Como artista acompanho o que vem sendo realizado no Brasil na área Federal para a Cultura e, na medida do possível, participado de debates com foco específico na minha principal atividade, apesar da formação ser mais abrangente. Acho que tenho a contribuir para a ópera e precisamos desenvolver o gênero considerado o potencial instalado no país além das considerações já feitas e outras compatíveis.
Tenho uma relação cordial com o Ministro Juca Ferreira de quem reconheço a tenacidade e capacidade de articulação (aliás já mencionado nesta Cultura & Mercado em artigo anterior). Ele - e o Ministério - reconhecem que nada de relevante ou estruturante foi feito para a àrea da Música Erudita e em particular da Ópera. Não acredito - e não vi nas várias oportunidades e pessoas com quem conversei no MinC, qualquer ranço de descaso ou preconceito com a ópera, ou mesmo a leitura de que se trata uma atividade a ser alijada do cenário artístico. Isto sequer passaria pela cabeça de qualquer dos técnicos que lá estão, acredito.. Há sim um entendimento geral de que é necessário avançar nesta matéria e que se trata de uma atividade com características próprias de assimilação difícil por todas as razões já expostas aqui inclusive.
Também é preciso compreender que da mesma maneira que o Governo Lula antes de ser Lula/Dilma foi Lula/Zé Dirceu, antes de Juca, o MinC foi Gil.
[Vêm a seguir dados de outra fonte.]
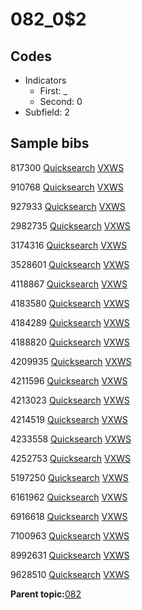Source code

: # 082\_0$2

## Codes

-   Indicators
    -   First: \_
    -   Second: 0
-   Subfield: 2

## Sample bibs

817300 [Quicksearch](https://search.library.yale.edu/catalog/817300) [VXWS](http://prodorbis.library.yale.edu:7014/vxws/GetHoldingsService?bibId=817300)

910768 [Quicksearch](https://search.library.yale.edu/catalog/910768) [VXWS](http://prodorbis.library.yale.edu:7014/vxws/GetHoldingsService?bibId=910768)

927933 [Quicksearch](https://search.library.yale.edu/catalog/927933) [VXWS](http://prodorbis.library.yale.edu:7014/vxws/GetHoldingsService?bibId=927933)

2982735 [Quicksearch](https://search.library.yale.edu/catalog/2982735) [VXWS](http://prodorbis.library.yale.edu:7014/vxws/GetHoldingsService?bibId=2982735)

3174316 [Quicksearch](https://search.library.yale.edu/catalog/3174316) [VXWS](http://prodorbis.library.yale.edu:7014/vxws/GetHoldingsService?bibId=3174316)

3528601 [Quicksearch](https://search.library.yale.edu/catalog/3528601) [VXWS](http://prodorbis.library.yale.edu:7014/vxws/GetHoldingsService?bibId=3528601)

4118867 [Quicksearch](https://search.library.yale.edu/catalog/4118867) [VXWS](http://prodorbis.library.yale.edu:7014/vxws/GetHoldingsService?bibId=4118867)

4183580 [Quicksearch](https://search.library.yale.edu/catalog/4183580) [VXWS](http://prodorbis.library.yale.edu:7014/vxws/GetHoldingsService?bibId=4183580)

4184289 [Quicksearch](https://search.library.yale.edu/catalog/4184289) [VXWS](http://prodorbis.library.yale.edu:7014/vxws/GetHoldingsService?bibId=4184289)

4188820 [Quicksearch](https://search.library.yale.edu/catalog/4188820) [VXWS](http://prodorbis.library.yale.edu:7014/vxws/GetHoldingsService?bibId=4188820)

4209935 [Quicksearch](https://search.library.yale.edu/catalog/4209935) [VXWS](http://prodorbis.library.yale.edu:7014/vxws/GetHoldingsService?bibId=4209935)

4211596 [Quicksearch](https://search.library.yale.edu/catalog/4211596) [VXWS](http://prodorbis.library.yale.edu:7014/vxws/GetHoldingsService?bibId=4211596)

4213023 [Quicksearch](https://search.library.yale.edu/catalog/4213023) [VXWS](http://prodorbis.library.yale.edu:7014/vxws/GetHoldingsService?bibId=4213023)

4214519 [Quicksearch](https://search.library.yale.edu/catalog/4214519) [VXWS](http://prodorbis.library.yale.edu:7014/vxws/GetHoldingsService?bibId=4214519)

4233558 [Quicksearch](https://search.library.yale.edu/catalog/4233558) [VXWS](http://prodorbis.library.yale.edu:7014/vxws/GetHoldingsService?bibId=4233558)

4252753 [Quicksearch](https://search.library.yale.edu/catalog/4252753) [VXWS](http://prodorbis.library.yale.edu:7014/vxws/GetHoldingsService?bibId=4252753)

5197250 [Quicksearch](https://search.library.yale.edu/catalog/5197250) [VXWS](http://prodorbis.library.yale.edu:7014/vxws/GetHoldingsService?bibId=5197250)

6161962 [Quicksearch](https://search.library.yale.edu/catalog/6161962) [VXWS](http://prodorbis.library.yale.edu:7014/vxws/GetHoldingsService?bibId=6161962)

6916618 [Quicksearch](https://search.library.yale.edu/catalog/6916618) [VXWS](http://prodorbis.library.yale.edu:7014/vxws/GetHoldingsService?bibId=6916618)

7100963 [Quicksearch](https://search.library.yale.edu/catalog/7100963) [VXWS](http://prodorbis.library.yale.edu:7014/vxws/GetHoldingsService?bibId=7100963)

8992631 [Quicksearch](https://search.library.yale.edu/catalog/8992631) [VXWS](http://prodorbis.library.yale.edu:7014/vxws/GetHoldingsService?bibId=8992631)

9628510 [Quicksearch](https://search.library.yale.edu/catalog/9628510) [VXWS](http://prodorbis.library.yale.edu:7014/vxws/GetHoldingsService?bibId=9628510)

**Parent topic:**[082](../../tags/082/082.md)

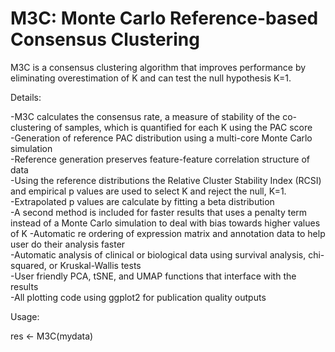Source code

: # M3C: Monte Carlo Reference-based Consensus Clustering

M3C is a consensus clustering algorithm that improves performance by eliminating overestimation of K and can test the null hypothesis K=1.  

Details:  
  
-M3C calculates the consensus rate, a measure of stability of the co-clustering of samples, which is quantified for each K using the PAC score  
-Generation of reference PAC distribution using a multi-core Monte Carlo simulation  
-Reference generation preserves feature-feature correlation structure of data  
-Using the reference distributions the Relative Cluster Stability Index (RCSI) and empirical p values are used to select K and reject the null, K=1.   
-Extrapolated p values are calculate by fitting a beta distribution  
-A second method is included for faster results that uses a penalty term instead of a Monte Carlo simulation to deal with bias towards higher values of K
-Automatic re ordering of expression matrix and annotation data to help user do their analysis faster  
-Automatic analysis of clinical or biological data using survival analysis, chi-squared, or Kruskal-Wallis tests  
-User friendly PCA, tSNE, and UMAP functions that interface with the results  
-All plotting code using ggplot2 for publication quality outputs  
  
Usage:  
  
res <- M3C(mydata)   

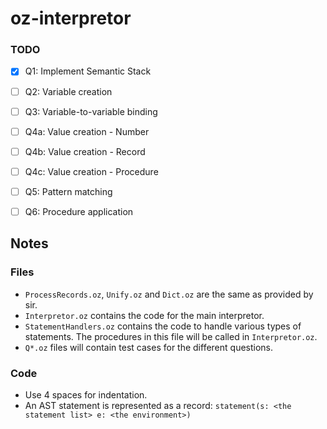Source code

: # oz-interpretor

### TODO
 - [x] Q1: Implement Semantic Stack
 - [ ] Q2: Variable creation
 - [ ] Q3: Variable-to-variable binding
 - [ ] Q4a: Value creation - Number
 - [ ] Q4b: Value creation - Record
 - [ ] Q4c: Value creation - Procedure
 - [ ] Q5: Pattern matching
 - [ ] Q6: Procedure application


## Notes

### Files
 - `ProcessRecords.oz`, `Unify.oz` and `Dict.oz` are the same as provided by sir.
 - `Interpretor.oz` contains the code for the main interpretor.
 - `StatementHandlers.oz` contains the code to handle various types of statements. The procedures in this file will be called in `Interpretor.oz`.
 - `Q*.oz` files will contain test cases for the different questions.

### Code
 - Use 4 spaces for indentation.
 - An AST statement is represented as a record: `statement(s: <the statement list> e: <the environment>)`
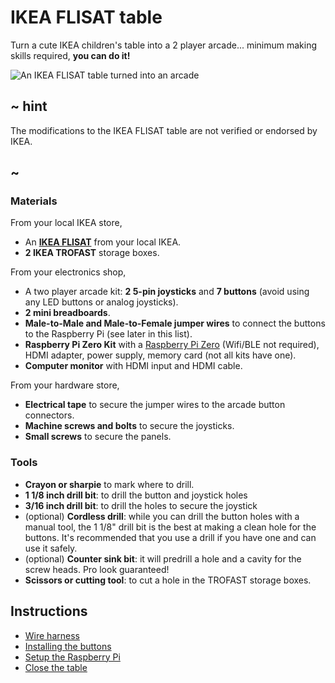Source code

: # IKEA FLISAT table

Turn a cute IKEA children's table into a 2 player arcade... minimum making skills required, **you can do it!**

![An IKEA FLISAT table turned into an arcade](/static/hardware/raspberry-pi/ikea-flisat-table/gallery.jpg)

## ~ hint

The modifications to the IKEA FLISAT table are not verified or endorsed by IKEA.

## ~

### Materials

From your local IKEA store,

* An [**IKEA FLISAT**](https://www.ikea.com/us/en/p/flisat-childrens-table-50298418/) from your local IKEA.
* **2 IKEA TROFAST** storage boxes.

From your electronics shop,

* A two player arcade kit: **2 5-pin joysticks** and **7 buttons** (avoid using any LED buttons or analog joysticks).
* **2 mini breadboards**.
* **Male-to-Male and Male-to-Female jumper wires** to connect the buttons to the Raspberry Pi (see later in this list).
* **Raspberry Pi Zero Kit** with a [Raspberry Pi Zero](https://www.raspberrypi.org/products/raspberry-pi-zero/) (Wifi/BLE not required), HDMI adapter, power supply, memory card (not all kits have one).
* **Computer monitor** with HDMI input and HDMI cable.

From your hardware store,

* **Electrical tape** to secure the jumper wires to the arcade button connectors.
* **Machine screws and bolts** to secure the joysticks.
* **Small screws** to secure the panels.

### Tools

* **Crayon or sharpie** to mark where to drill.
* **1 1/8 inch drill bit**: to drill the button and joystick holes
* **3/16 inch drill bit**: to drill the holes to secure the joystick
* (optional) **Cordless drill**: while you can drill the button holes with a manual tool, the 1 1/8" drill bit is the best at making a clean hole for the buttons. It's recommended that you use a drill if you have one and can use it safely.
* (optional) **Counter sink bit**: it will predrill a hole and a cavity for the screw heads. Pro look guaranteed!
* **Scissors or cutting tool**: to cut a hole in the TROFAST storage boxes.

## Instructions

* [Wire harness](/hardware/raspberry-pi/wire-harness)
* [Installing the buttons](/hardware/raspberry-pi/ikea-flisat-table/make)
* [Setup the Raspberry Pi](/hardware/raspberry-pi/setup)
* [Close the table](/hardware/raspberry-pi/ikea-flisat-table/close)

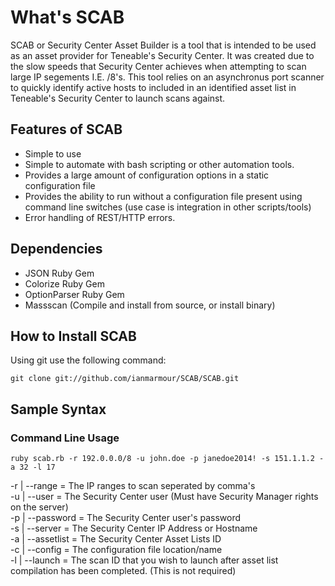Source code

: # What's SCAB

SCAB or Security Center Asset Builder is a tool that is intended to be used as an asset provider for Teneable's Security Center. It was created due to the slow speeds that Security Center achieves when attempting to scan large IP segements I.E. /8's. This tool relies on an asynchronus port scanner to quickly identify active hosts to included in an identified asset list in Teneable's Security Center to launch scans against.

## Features of SCAB
* Simple to use
* Simple to automate with bash scripting or other automation tools.
* Provides a large amount of configuration options in a static configuration file
* Provides the ability to run without a configuration file present using command line switches (use case is integration in other scripts/tools)
* Error handling of REST/HTTP errors.

## Dependencies
* JSON Ruby Gem
* Colorize Ruby Gem
* OptionParser Ruby Gem
* Massscan (Compile and install from source, or install binary)

## How to Install SCAB

Using git use the following command:

`git clone git://github.com/ianmarmour/SCAB/SCAB.git`


## Sample Syntax

### Command Line Usage

`ruby scab.rb -r 192.0.0.0/8 -u john.doe -p janedoe2014! -s 151.1.1.2 -a 32 -l 17`

-r | --range = The IP ranges to scan seperated by comma's  
-u | --user = The Security Center user (Must have Security Manager rights on the server)  
-p | --password = The Security Center user's password  
-s | --server = The Security Center IP Address or Hostname  
-a | --assetlist = The Security Center Asset Lists ID  
-c | --config = The configuration file location/name  
-l | --launch = The scan ID that you wish to launch after asset list compilation has been completed. (This is not required)  
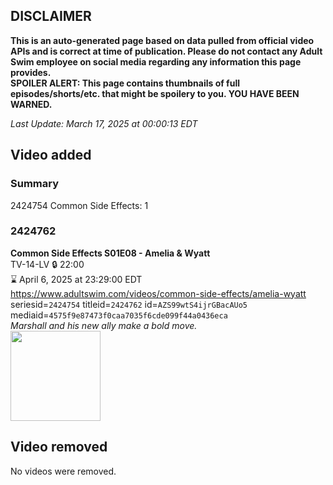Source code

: ## DISCLAIMER
**This is an auto-generated page based on data pulled from official video APIs and is correct at time of publication. Please do not contact any Adult Swim employee on social media regarding any information this page provides.**  
**SPOILER ALERT: This page contains thumbnails of full episodes/shorts/etc. that might be spoilery to you. YOU HAVE BEEN WARNED.**  

_Last Update: March 17, 2025 at 00:00:13 EDT_
## Video added
### Summary
2424754 Common Side Effects: 1  
### 2424762
**Common Side Effects S01E08 - Amelia & Wyatt**  
TV-14-LV 🔒 22:00  
⌛ April 6, 2025 at 23:29:00 EDT  
https://www.adultswim.com/videos/common-side-effects/amelia-wyatt  
seriesid=`2424754` titleid=`2424762` id=`AZS99wtS4ijrGBacAUo5` mediaid=`4575f9e87473f0caa7035f6cde099f44a0436eca`  
_Marshall and his new ally make a bold move._  
<a href="https://media.cdn.adultswim.com/uploads/20250131/thumbnails/2_25131154258-CommonSideEffects-108-AmeliaAndWyatt-1920x1080.jpg"><img src="https://media.cdn.adultswim.com/uploads/20250131/thumbnails/2_25131154258-CommonSideEffects-108-AmeliaAndWyatt-1920x1080.jpg" height="144px" /></a>
## Video removed
No videos were removed.  
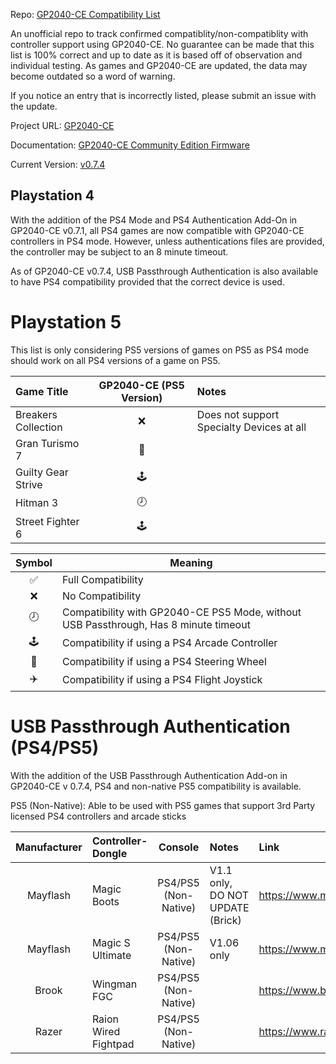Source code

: Repo: [GP2040-CE Compatibility List](https://github.com/InfraredAces/GP2040-CE-Compatibility-List)

An unofficial repo to track confirmed compatiblity/non-compatiblity with controller support using GP2040-CE. No guarantee can be made that this list is 100% correct and up to date as it is based off of observation and individual testing. As games and GP2040-CE are updated, the data may become outdated so a word of warning.

If you notice an entry that is incorrectly listed, please submit an issue with the update.

Project URL: [GP2040-CE](https://github.com/OpenStickCommunity/GP2040-CE)

Documentation: [GP2040-CE Community Edition Firmware](https://gp2040-ce.info/#/)

Current Version: [v0.7.4](https://gp2040-ce.info/#/download)

## Playstation 4

With the addition of the PS4 Mode and PS4 Authentication Add-On in GP2040-CE v0.7.1, all PS4 games are now compatible with GP2040-CE controllers in PS4 mode. However, unless authentications files are provided, the controller may be subject to an 8 minute timeout.

As of GP2040-CE v0.7.4, USB Passthrough Authentication is also available to have PS4 compatibility provided that the correct device is used.

# Playstation 5

This list is only considering PS5 versions of games on PS5 as PS4 mode should work on all PS4 versions of a game on PS5.

| Game Title          |  GP2040-CE (PS5 Version)  | Notes                                     |
|:--------------------|:-------------------------:|:------------------------------------------|
| Breakers Collection |             ❌             | Does not support Specialty Devices at all |
| Gran Turismo 7      |             🚗             |                                           |
| Guilty Gear Strive  |            🕹️             |                                           |
| Hitman 3            |             🕗             |                                           |
| Street Fighter 6    |            🕹️             |                                           |

| Symbol | Meaning                                                     |
|:------:|-------------------------------------------------------------|
|    ✅   | Full Compatibility                                          |
|    ❌   | No Compatibility                                            |
|    🕗   | Compatibility with GP2040-CE PS5 Mode, without USB Passthrough, Has 8 minute timeout |
|    🕹️   | Compatibility if using a PS4 Arcade Controller              |
|    🚗   | Compatibility if using a PS4 Steering Wheel                 |
|    ✈️   | Compatibility if using a PS4 Flight Joystick                |

# USB Passthrough Authentication (PS4/PS5)

With the addition of the USB Passthrough Authentication Add-on in GP2040-CE v 0.7.4, PS4 and non-native PS5 compatibility is available.

PS5 (Non-Native): Able to be used with PS5 games that support 3rd Party licensed PS4 controllers and arcade sticks

|  Manufacturer  | Controller-Dongle    |       Console        | Notes                            | Link                                                          |
|:--------------:|:---------------------|:--------------------:|:---------------------------------|:--------------------------------------------------------------|
|    Mayflash    | Magic Boots          | PS4/PS5 (Non-Native) | V1.1 only, DO NOT UPDATE (Brick) | https://www.mayflash.com/product/MAGPS4.html                  |
|    Mayflash    | Magic S Ultimate     | PS4/PS5 (Non-Native) | V1.06 only                       | https://www.mayflash.com/product/magic_s_ultimate.html        |
|     Brook      | Wingman FGC          | PS4/PS5 (Non-Native) |                                  | https://www.brookaccessory.com/products/wingmanfgc/index.html |
|     Razer      | Raion Wired Fightpad | PS4/PS5 (Non-Native) |                                  | https://www.razer.com/eu-en/console-controllers/razer-raion   |
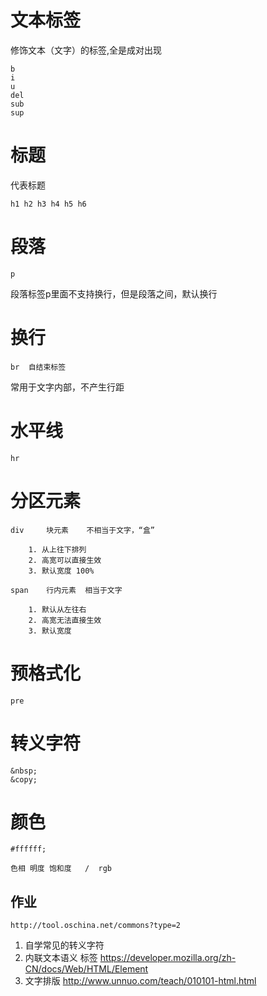 # 文本标签

修饰文本（文字）的标签,全是成对出现

    b
    i
    u
    del
    sub
    sup

# 标题

代表标题

    h1 h2 h3 h4 h5 h6

# 段落

    p

段落标签p里面不支持换行，但是段落之间，默认换行

# 换行

    br  自结束标签

常用于文字内部，不产生行距

# 水平线

    hr

# 分区元素

    div     块元素    不相当于文字，“盒”   

        1. 从上往下排列
        2. 高宽可以直接生效
        3. 默认宽度 100%

    span    行内元素  相当于文字

        1. 默认从左往右
        2. 高宽无法直接生效
        3. 默认宽度

# 预格式化

    pre

# 转义字符

    &nbsp;
    &copy;

# 颜色

    #ffffff;

    色相 明度 饱和度   /  rgb
    
## 作业

    http://tool.oschina.net/commons?type=2
    
1. 自学常见的转义字符
2. 内联文本语义 标签  https://developer.mozilla.org/zh-CN/docs/Web/HTML/Element
2. 文字排版 http://www.unnuo.com/teach/010101-html.html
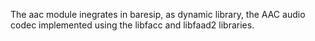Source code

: The aac module inegrates in baresip, as dynamic library, the AAC audio codec implemented using the libfacc and libfaad2 libraries.
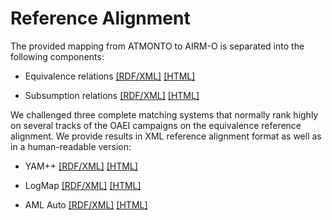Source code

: Reference Alignment
==========
The provided mapping from ATMONTO to AIRM-O is separated into the following components:

* Equivalence relations [[RDF/XML]](https://raw.githubusercontent.com/airm-o/atmonto2airm/master/ReferenceAlignment-ATMONTO-AIRM-EQUIVALENCE.rdf) [[HTML]](ReferenceAlignment-ATMONTO-AIRM-EQUIVALENCE.html)

* Subsumption relations [[RDF/XML]](https://raw.githubusercontent.com/airm-o/atmonto2airm/master/ReferenceAlignment-ATMONTO-AIRM-EQUIVALENCE.rdf) [[HTML]](ReferenceAlignment-ATMONTO-AIRM-SUBSUMPTION.html)

We challenged three complete matching systems that normally rank highly on several tracks of the OAEI campaigns on the equivalence reference alignment. We provide results in XML reference alignment format as well as in a human-readable version:

* YAM++ [[RDF/XML]](https://raw.githubusercontent.com/airm-o/atmonto2airm/master/evaluation/YAMPlusPlusAlignment.rdf) [[HTML]](YAMPlusPlusAlignment.html)

* LogMap [[RDF/XML]](https://raw.githubusercontent.com/airm-o/atmonto2airm/master/evaluation/LogMapAlignment.rdf) [[HTML]](LogMapAlignment.html)

* AML Auto [[RDF/XML]](https://raw.githubusercontent.com/airm-o/atmonto2airm/master/evaluation/AMLAlignment_Auto.rdf) [[HTML]](AMLAlignment_Auto.html)

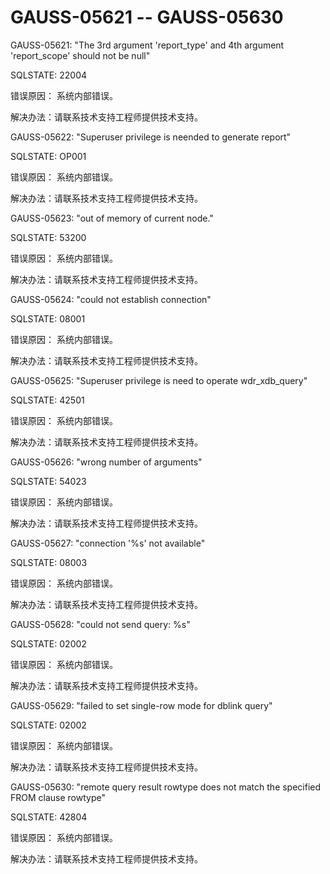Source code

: # GAUSS-05621 -- GAUSS-05630

GAUSS-05621: "The 3rd argument 'report\_type' and 4th argument 'report\_scope' should not be null"

SQLSTATE: 22004

错误原因： 系统内部错误。

解决办法：请联系技术支持工程师提供技术支持。

GAUSS-05622: "Superuser privilege is neended to generate report"

SQLSTATE: OP001

错误原因： 系统内部错误。

解决办法：请联系技术支持工程师提供技术支持。

GAUSS-05623: "out of memory of current node."

SQLSTATE: 53200

错误原因： 系统内部错误。

解决办法：请联系技术支持工程师提供技术支持。

GAUSS-05624: "could not establish connection"

SQLSTATE: 08001

错误原因： 系统内部错误。

解决办法：请联系技术支持工程师提供技术支持。

GAUSS-05625: "Superuser privilege is need to operate wdr\_xdb\_query"

SQLSTATE: 42501

错误原因： 系统内部错误。

解决办法：请联系技术支持工程师提供技术支持。

GAUSS-05626: "wrong number of arguments"

SQLSTATE: 54023

错误原因： 系统内部错误。

解决办法：请联系技术支持工程师提供技术支持。

GAUSS-05627: "connection '%s' not available"

SQLSTATE: 08003

错误原因： 系统内部错误。

解决办法：请联系技术支持工程师提供技术支持。

GAUSS-05628: "could not send query: %s"

SQLSTATE: 02002

错误原因： 系统内部错误。

解决办法：请联系技术支持工程师提供技术支持。

GAUSS-05629: "failed to set single-row mode for dblink query"

SQLSTATE: 02002

错误原因： 系统内部错误。

解决办法：请联系技术支持工程师提供技术支持。

GAUSS-05630: "remote query result rowtype does not match the specified FROM clause rowtype"

SQLSTATE: 42804

错误原因： 系统内部错误。

解决办法：请联系技术支持工程师提供技术支持。

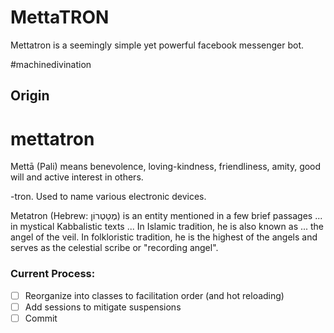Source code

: # MettaTRON

Mettatron is a seemingly simple yet powerful facebook messenger bot.

#machinedivination


## Origin

# mettatron

Mettā (Pali) means benevolence, loving-kindness, friendliness, amity, good will and active interest in others.

-tron. Used to name various electronic devices.

Metatron (Hebrew: מֶטָטְרוֹן) is an entity mentioned in a few brief passages ...  in mystical Kabbalistic texts ... In Islamic tradition, he is also known as ... the angel of the veil. In folkloristic tradition, he is the highest of the angels and serves as the celestial scribe or "recording angel".


### Current Process:
- [ ] Reorganize into classes to facilitation order (and hot reloading) 
- [ ] Add sessions to mitigate suspensions
- [ ] Commit
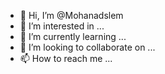 - 👋 Hi, I’m @Mohanadslem
- 👀 I’m interested in ...
- 🌱 I’m currently learning ...
- 💞️ I’m looking to collaborate on ...
- 📫 How to reach me ...

<!---
Mohanadslem/Mohanadslem is a ✨ special ✨ repository because its `README.md` (this file) appears on your GitHub profile.
You can click the Preview link to take a look at your changes.
--->
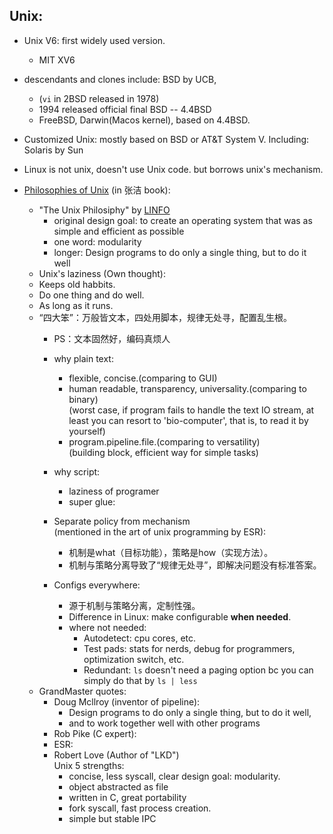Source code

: ## Unix:
 * Unix V6: first widely used version.
	 * MIT XV6
 * descendants and clones include: BSD by UCB, 
	 * (`vi` in 2BSD released in 1978)
	 * 1994 released official final BSD -- 4.4BSD
	 * FreeBSD, Darwin(Macos kernel), based on 4.4BSD.
 * Customized Unix: mostly based on BSD or AT&T System V. Including: Solaris by Sun
 * Linux is not unix, doesn't use Unix code. but borrows unix's mechanism.

 * [Philosophies of Unix]() (in 张洁 book):
	 * "The Unix Philosiphy" by [LINFO](http://www.linfo.org/unix_philosophy.html)
		 * original design goal: to create an operating system that was as simple and efficient as possible
		 * one word: modularity
		 * longer: Design programs to do only a single thing, but to do it well
	 * Unix's laziness (Own thought):
      * Keeps old habbits.
      * Do one thing and do well.
      * As long as it runs.
	 * “四大笨”：万般皆文本，四处用脚本，规律无处寻，配置乱生根。
		 * PS：文本固然好，编码真烦人
		 * why plain text:
			 * flexible, concise.(comparing to GUI)
			 * human readable, transparency, universality.(comparing to binary)  
			 (worst case, if program fails to handle the text IO stream, at least you can resort to 'bio-computer', that is, to read it by yourself)
			 * program.pipeline.file.(comparing to versatility)  
			 (building block, efficient way for simple tasks)

		 * why script:
			 * laziness of programer
			 * super glue:
		 * Separate policy from mechanism  
		 (mentioned in the art of unix programming by ESR):
			 * 机制是what（目标功能），策略是how（实现方法）。
			 * 机制与策略分离导致了“规律无处寻”，即解决问题没有标准答案。
		 * Configs everywhere:
			 * 源于机制与策略分离，定制性强。
			 * Difference in Linux: make configurable **when needed**.
			 * where not needed:
				 * Autodetect: cpu cores, etc.
				 * Test pads: stats for nerds, debug for programmers, optimization switch, etc.
				 * Redundant: `ls` doesn't need a paging option bc you can simply do that by `ls | less`
	 * GrandMaster quotes: 
		 * Doug Mcllroy (inventor of pipeline):
			 * Design programs to do only a single thing, but to do it well, 
			 * and to work together well with other programs
		 * Rob Pike (C expert):
		 * ESR:
		 * Robert Love (Author of "LKD")  
			 Unix 5 strengths:
			 * concise, less syscall, clear design goal: modularity.
			 * object abstracted as file
			 * written in C, great portability
			 * fork syscall, fast process creation.
			 * simple but stable IPC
Ou seja, foram oito anos, com gestões diferentes, formas de pensar e maneiras de agir diferentes. O avanço se deu na estrutura do pensamento, na criação das bases para se discutir nossa identidade, um trabalho que está longe de ser concluído e será objeto de mais algumas gestões. Avançamos muito na quantificação da Cultura com as pesquisas realizadas para o Ministério e finalmente temos no Brasil alguns parâmetros numéricos para pensar de maneira articulada com a realidade. Gosto das idéias e do conceito dos pontos de cultura, acho muito importante o que se fez até aqui com a Rede Nacional de Música, por exemplo. Lamento não termos avançado - e perdemos muito tempo com isto - com as formas de financiamento à produção Cultural.
Caberá ao novo governante (ou à) resolver isto.